Esta fórmula é injusta, principalmente quando comparada com a política fiscal adotada recentemente para outros produtos que também são importantes para a qualidade de vida dos brasileiros, tais como fogões e geladeiras, política esta que beneficiou as famílias brasileiras com uma significativa redução de IPI.
E esta fórmula torna-se cruel quando comparada com a política fiscal adotada recentemente para os veículos automotores, que reduziu o IPI a até 2 %, no caso dos automóveis com motor de 1.000 cm3. Neste caso, o aparente conforto alcançado pela aquisição de tais ferramentas significa elevados efeitos colaterais danosos para a sociedade e para a natureza.
É por entender assim que diversas iniciativas têm proposto políticas de redução de impostos para as bicicletas, concentrando-se, sobretudo, no IPI. No Congresso Nacional, quatro Projetos de Lei propõem a redução de impostos para as bicicletas. Nos relacionamentos eletrônicos, pipocam campanhas favoráveis à redução tributária.
Uma iniciativa recente tem se destacado pela importância política e institucional a favor da desoneração dos veículos a pedal. Trata-se da rede Bicicleta para Todos, congregada, atualmente, por 184 empresas privadas, organizações civis e lideranças políticas ¬– dentre as quais a União de Ciclistas do Brasil e algumas de suas entidades Associadas.
A Rede Bicicleta para Todos, dentre outras ações, mantém um abaixo-assinado requerendo, ao Congresso Nacional, a aprovação de matérias que determinem IPI zero para as bicicletas. A petição, que conta hoje com 94.901 assinantes (105.893 assinantes na data da publicação neste sítio), pode ser acessada e subscrita em www.change.org/pt-BR/petições/ipi-zero-para-bicicletas.

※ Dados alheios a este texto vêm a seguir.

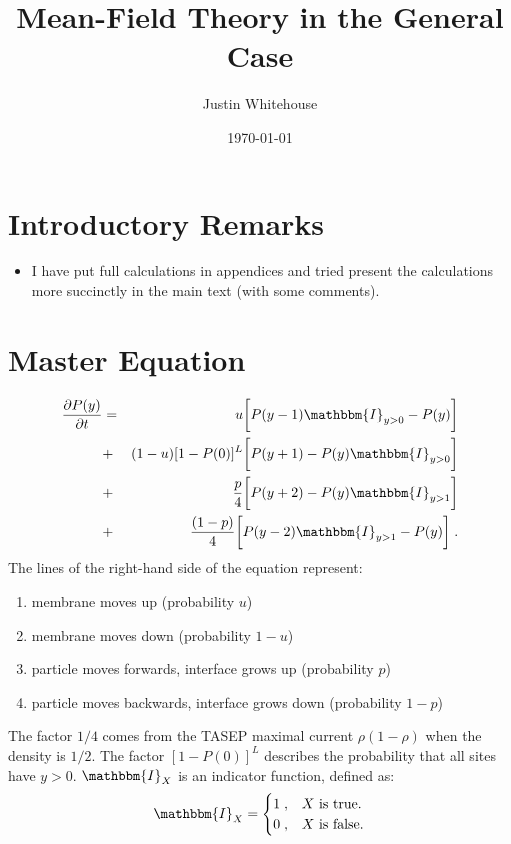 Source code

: \documentclass[a4paper,10pt]{article}
\title{Mean-Field Theory in the General Case}
\author{Justin Whitehouse}
\date{\today}
\newcommand{\pzero}{P(0)}
\newcommand{\I}{\mathbbm{I}}
\begin{document}
\maketitle
\tableofcontents

\section{Introductory Remarks}

\begin{itemize}
 \item I have put full calculations in appendices and tried present the calculations more succinctly in the main text (with some comments).
\end{itemize}


\section{Master Equation}

\begin{eqnarray}\label{eq:MASTER}
  \frac{\partial P(y)}{\partial t} & = & u \bigg[ P(y-1) \I_{y>0} - P(y) \bigg] \nonumber \\
				   & + & (1-u)[1-\pzero]^L \bigg[ P(y+1)  - P(y) \I_{y>0} \bigg] \nonumber \\
				   & + & \frac{p}{4} \bigg[ P(y+2) - P(y) \I_{y>1} \bigg] \nonumber \\
				   & + & \frac{(1-p)}{4} \bigg[ P(y-2) \I_{y>1} - P(y) \bigg] \;.
\end{eqnarray}
The lines of the right-hand side of the equation represent:
\begin{enumerate}
 \item membrane moves up (probability $u$)
 \item membrane moves down (probability $1-u$)
 \item particle moves forwards, interface grows up (probability $p$)
 \item particle moves backwards, interface grows down (probability $1-p$)
\end{enumerate}
The factor $1/4$ comes from the TASEP maximal current $\rho(1-\rho)$ when the density is $1/2$. The factor $[1-\pzero]^L$ describes the probability that all sites have $y>0$. $\I_X$ is an indicator function, defined as:
\begin{equation}
  \I_X = \begin{cases}
	    1 \;, & X\mbox{ is true.} \\
	    0 \;, & X\mbox{ is false.}
         \end{cases}
\end{equation}
\end{document}
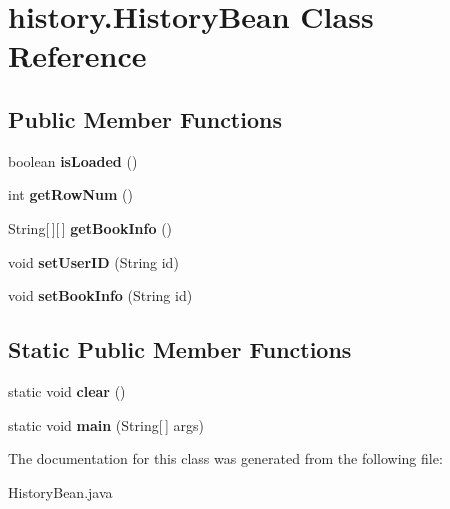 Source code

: \hypertarget{classhistory_1_1_history_bean}{}\section{history.\+History\+Bean Class Reference}
\label{classhistory_1_1_history_bean}
\subsection*{Public Member Functions}
\begin{DoxyCompactItemize}
\item 
boolean {\bfseries is\+Loaded} ()\hypertarget{classhistory_1_1_history_bean_ad8f46a0ae1fb61150f32009ce9883693}{}\label{classhistory_1_1_history_bean_ad8f46a0ae1fb61150f32009ce9883693}

\item 
int {\bfseries get\+Row\+Num} ()\hypertarget{classhistory_1_1_history_bean_a9d05f9cc6dad82412af5888c9e694a12}{}\label{classhistory_1_1_history_bean_a9d05f9cc6dad82412af5888c9e694a12}

\item 
String\mbox{[}$\,$\mbox{]}\mbox{[}$\,$\mbox{]} {\bfseries get\+Book\+Info} ()\hypertarget{classhistory_1_1_history_bean_ae66608c4f577b70115f257f75551098f}{}\label{classhistory_1_1_history_bean_ae66608c4f577b70115f257f75551098f}

\item 
void {\bfseries set\+User\+ID} (String id)\hypertarget{classhistory_1_1_history_bean_aa599d648e48b45d460b0e64e84c6bb3a}{}\label{classhistory_1_1_history_bean_aa599d648e48b45d460b0e64e84c6bb3a}

\item 
void {\bfseries set\+Book\+Info} (String id)\hypertarget{classhistory_1_1_history_bean_a8c40038ea495990a54d7f3bcfae304d7}{}\label{classhistory_1_1_history_bean_a8c40038ea495990a54d7f3bcfae304d7}

\end{DoxyCompactItemize}
\subsection*{Static Public Member Functions}
\begin{DoxyCompactItemize}
\item 
static void {\bfseries clear} ()\hypertarget{classhistory_1_1_history_bean_a4028b20aae7962ee093b38c5b3e4517a}{}\label{classhistory_1_1_history_bean_a4028b20aae7962ee093b38c5b3e4517a}

\item 
static void {\bfseries main} (String\mbox{[}$\,$\mbox{]} args)\hypertarget{classhistory_1_1_history_bean_ac709fce9384d1ee0e1352383e5531f4d}{}\label{classhistory_1_1_history_bean_ac709fce9384d1ee0e1352383e5531f4d}

\end{DoxyCompactItemize}


The documentation for this class was generated from the following file\+:\begin{DoxyCompactItemize}
\item 
History\+Bean.\+java\end{DoxyCompactItemize}
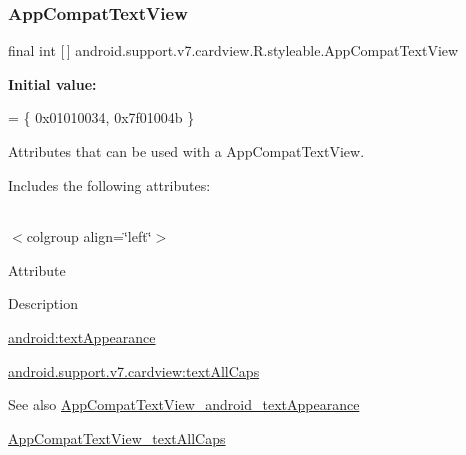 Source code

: \subsubsection{\texorpdfstring{App\+Compat\+Text\+View}{AppCompatTextView}}
{\footnotesize\ttfamily final int \mbox{[}$\,$\mbox{]} android.\+support.\+v7.\+cardview.\+R.\+styleable.\+App\+Compat\+Text\+View\hspace{0.3cm}{\ttfamily [static]}}

{\bfseries Initial value\+:}
\begin{DoxyCode}
= \{
            0x01010034, 0x7f01004b
        \}
\end{DoxyCode}
Attributes that can be used with a App\+Compat\+Text\+View. 

Includes the following attributes\+:

\tabulinesep=1mm
\begin{longtabu} spread 0pt [c]{*{0}{|X[-1]}|}
\hline
\end{longtabu}
$<$colgroup align=\char`\"{}left\char`\"{}$>$ 

Attribute

Description 

{\ttfamily \hyperlink{classandroid_1_1support_1_1v7_1_1cardview_1_1R_1_1styleable_ad2f86d9e5df52c4a7da3243d5c2db455}{android\+:text\+Appearance}}

{\ttfamily \hyperlink{classandroid_1_1support_1_1v7_1_1cardview_1_1R_1_1styleable_a933d95eb55173c60b189dd6ed21b2d3a}{android.\+support.\+v7.\+cardview\+:text\+All\+Caps}}

\begin{DoxySeeAlso}{See also}
\hyperlink{classandroid_1_1support_1_1v7_1_1cardview_1_1R_1_1styleable_ad2f86d9e5df52c4a7da3243d5c2db455}{App\+Compat\+Text\+View\+\_\+android\+\_\+text\+Appearance} 

\hyperlink{classandroid_1_1support_1_1v7_1_1cardview_1_1R_1_1styleable_a933d95eb55173c60b189dd6ed21b2d3a}{App\+Compat\+Text\+View\+\_\+text\+All\+Caps} 
\end{DoxySeeAlso}
\mbox{\label{classandroid_1_1support_1_1v7_1_1cardview_1_1R_1_1styleable_ad2f86d9e5df52c4a7da3243d5c2db455}} 
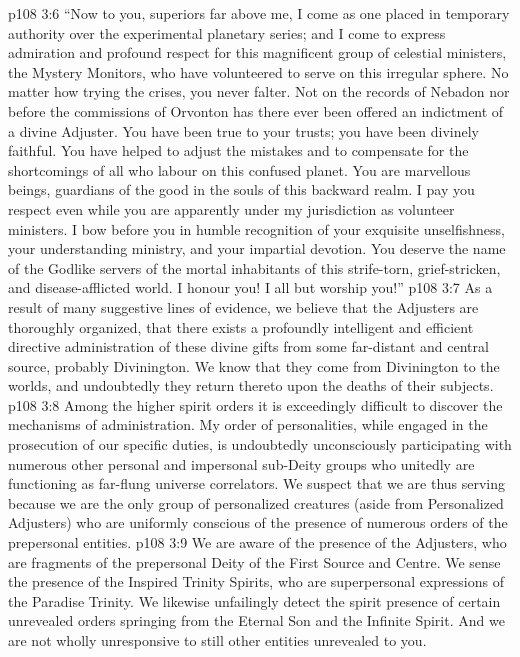 \vs p108 3:6 “Now to you, superiors far above me, I come as one placed in temporary authority over the experimental planetary series; and I come to express admiration and profound respect for this magnificent group of celestial ministers, the Mystery Monitors, who have volunteered to serve on this irregular sphere. No matter how trying the crises, you never falter. Not on the records of Nebadon nor before the commissions of Orvonton has there ever been offered an indictment of a divine Adjuster. You have been true to your trusts; you have been divinely faithful. You have helped to adjust the mistakes and to compensate for the shortcomings of all who labour on this confused planet. You are marvellous beings, guardians of the good in the souls of this backward realm. I pay you respect even while you are apparently under my jurisdiction as volunteer ministers. I bow before you in humble recognition of your exquisite unselfishness, your understanding ministry, and your impartial devotion. You deserve the name of the Godlike servers of the mortal inhabitants of this strife\hyp{}torn, grief\hyp{}stricken, and disease\hyp{}afflicted world. I honour you! I all but worship you!”
\vs p108 3:7 \pc As a result of many suggestive lines of evidence, we believe that the Adjusters are thoroughly organized, that there exists a profoundly intelligent and efficient directive administration of these divine gifts from some far\hyp{}distant and central source, probably Divinington. We know that they come from Divinington to the worlds, and undoubtedly they return thereto upon the deaths of their subjects.
\vs p108 3:8 Among the higher spirit orders it is exceedingly difficult to discover the mechanisms of administration. My order of personalities, while engaged in the prosecution of our specific duties, is undoubtedly unconsciously participating with numerous other personal and impersonal sub\hyp{}Deity groups who unitedly are functioning as far\hyp{}flung universe correlators. We suspect that we are thus serving because we are the only group of personalized creatures (aside from Personalized Adjusters) who are uniformly conscious of the presence of numerous orders of the prepersonal entities.
\vs p108 3:9 We are aware of the presence of the Adjusters, who are fragments of the prepersonal Deity of the First Source and Centre. We sense the presence of the Inspired Trinity Spirits, who are superpersonal expressions of the Paradise Trinity. We likewise unfailingly detect the spirit presence of certain unrevealed orders springing from the Eternal Son and the Infinite Spirit. And we are not wholly unresponsive to still other entities unrevealed to you.
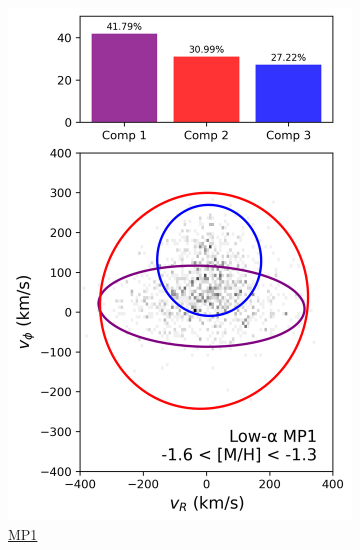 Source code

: \documentclass[a4paper,12pt]{article}
\begin{document}
\begin{figure}[H]
\begin{subfigure}{0.24\linewidth}
    \includegraphics[width=\linewidth]{../figures/gmm_mp1_low_alpha_k4.png}
    \caption{\href{https://raw.githack.com/raunaq-rai/Disentangling-the-Milky-Way-using-GMM/main/figures/MP1_low____-1.6\%5BM_H\%5D-1.3.html}{MP1}}
    \label{fig:gmm_mp1_lo}
  \end{subfigure}\hfill
  \begin{subfigure}{0.24\linewidth}
    \centering

\end{subfigure}
\end{figure}
\end{document}
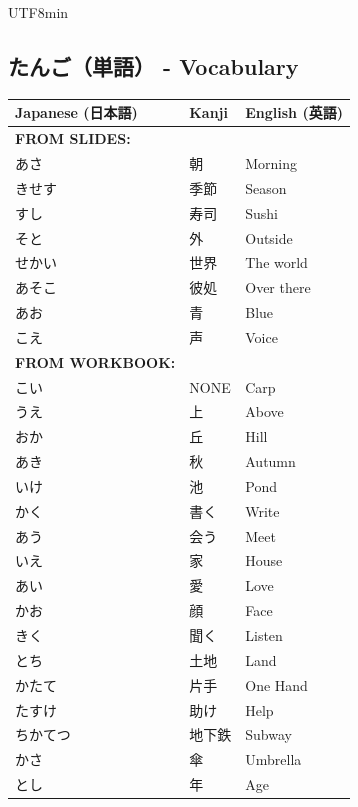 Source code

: \documentclass[11pt]{article}
\begin{document}
\begin{CJK}{UTF8}{min}
\subsection{たんご（単語） - Vocabulary}
\begin{tabularx}{\textwidth}{X | X | X}
    \toprule
    \textbf{Japanese (日本語)} & \textbf{Kanji} & \textbf{English (英語)} \\
    \midrule
    \textbf{FROM SLIDES:} & & \\
    あさ & 朝 & Morning \\
    きせす & 季節 & Season \\
    すし & 寿司 & Sushi \\
    そと & 外 & Outside \\
    せかい & 世界 & The world \\
    あそこ & 彼処 & Over there \\
    あお & 青 & Blue \\
    こえ & 声 & Voice \\
    \hline
    \textbf{FROM WORKBOOK:} & & \\
    こい & NONE & Carp \\
    うえ & 上 & Above \\
    おか & 丘 & Hill \\
    あき & 秋 & Autumn \\
    いけ & 池 & Pond \\
    かく & 書く & Write \\
    あう & 会う & Meet \\
    いえ & 家 & House \\
    あい & 愛 & Love \\
    かお & 顔 & Face \\
    きく & 聞く & Listen \\
    とち & 土地 & Land \\
    かたて & 片手 & One Hand \\
    たすけ & 助け & Help \\
    ちかてつ & 地下鉄 & Subway \\
    かさ & 傘 & Umbrella \\
    とし & 年 & Age \\
    \bottomrule
\end{tabularx}



\end{CJK}
\end{document}
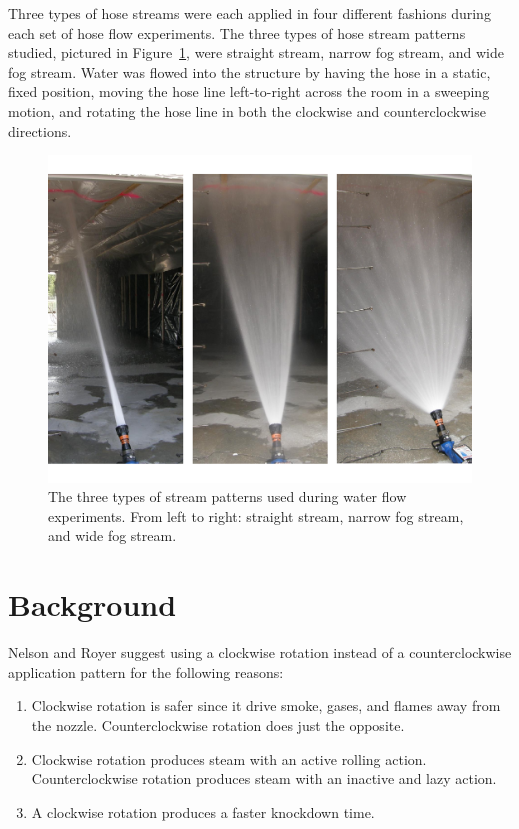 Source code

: \documentclass[12pt,oneside]{book}
\begin{document}
Three types of hose streams were each applied in four different fashions during each set of hose flow experiments. The three types of hose stream patterns studied, pictured in Figure~\ref{fig:hose_streams}, were straight stream, narrow fog stream, and wide fog stream. Water was flowed into the structure by having the hose in a static, fixed position, moving the hose line left-to-right across the room in a sweeping motion, and rotating the hose line in both the clockwise and counterclockwise directions.

\begin{figure}[!ht]
\includegraphics[width=6in]{../Pictures/hose_streams.pdf}
\caption[Different Hose Stream Patterns]{The three types of stream patterns used during water flow experiments. From left to right: straight stream, narrow fog stream, and wide fog stream.}
\label{fig:hose_streams}
\end{figure}
\FloatBarrier

\section{Background}
\label{sec:background}
Nelson and Royer suggest using a clockwise rotation instead of a counterclockwise application pattern for the following reasons:
\begin{enumerate} 
\item Clockwise rotation is safer since it drive smoke, gases, and flames away from the nozzle.
Counterclockwise rotation does just the opposite.
\item Clockwise rotation produces steam with an active rolling action. Counterclockwise rotation
produces steam with an inactive and lazy action.
\item A clockwise rotation produces a faster knockdown time.
\end{enumerate}
\end{document}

Para os que não veem vantagens na bicicleta e que se insurgem contra a renúncia fiscal, os defensores da redução dos impostos oferecem um estudo, publicado no final de 2013, demonstrando que os 10 % de IPI perdidos resultariam, ainda assim, em um aumento de 1,2 % na arrecadação total – considerando aumento das vendas com a consequente maior arrecadação dos demais impostos ainda incidentes.
Além disso, outros impactos economicamente positivos são fáceis de se identificar: aumento dos empregos em toda a cadeia produtiva, aumento da formalização da produção (a informalidade hoje é estimada em 40 %), incentivo à aquisição de bicicletas de melhor qualidade e aumento da demanda por políticas públicas locais cicloinclusivas. E isto vale para todas as modalidades – transporte, esporte, lazer, turismo etc. – com seus respectivos equipamentos, acessórios e vestimentas.
A redução de impostos é uma medida pontual, mas com alto poder de efeito em cadeia e com grande capacidade de promover a inclusão social – mais de um quarto dos ciclistas estão em famílias com renda mensal de um salário mínimo. Além de tudo, é uma causa capaz de unir, em torno da mesma mesa, tanto os interesses do capital, quanto da sociedade civil e de setores da administração pública – uma oportunidade que não pode ser perdida.
Texto: André Geraldo Soares (Diretor Presidente da UCB)
Artigo originalmente publicado a Revista Bicicleta, Ano 4, nº 39, Abr/2014, p. 40.